This report is about the use of the well-known tool CobaltStrike in adversarial campaigns. The tool’s framework is designed for command & control operations with an established capacity and extreme ease of use. The tool can be integrated into the attacker lifecycle easily with minimal development time.
CobaltStrike has a long history of being used by various threat actor groups dating back to 2016. Sometimes the tool has been modified to perform C2 functions with a customized payload or a set of protocols to avoid detection by blue team operators. The beacon functionality is the most common way the software is utilized by threat actors. The beacon menu allows the bad actor to manipulate files, remote desktop, access a system’s command line, manipulate system processes, perform a port scan, take screenshots, and much more!

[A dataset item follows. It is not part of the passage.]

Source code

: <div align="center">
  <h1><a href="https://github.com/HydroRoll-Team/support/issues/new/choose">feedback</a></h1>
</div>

The main way attackers may engage CobaltStrike is through the delivery of custom payloads. The program is engineered to deliver malicious payloads through a variety of attack packages such as Java applet attacks, Microsoft Office documents, legitimate programs, and website cloning. You can also use the platform to create phishing links or text for spear-phishing campaigns.
It is highly encouraged that you discuss ways to increase visibility in your environment with your security service provider. Consider implementing endpoint detection tools such as SentinelOne to bolster your defensive posture. Look into performing regular user training to help spot and report phishing emails in your environment.
Note: The Avertium Threat Report analyzes one current threat that has been shared by threat intelligence networks across the globe. Used internally by the Avertium CyberOps Team, this report will outline a “top-of-mind” threat and how it ought to be addressed accordingly.
This informed analysis is based on the latest data available.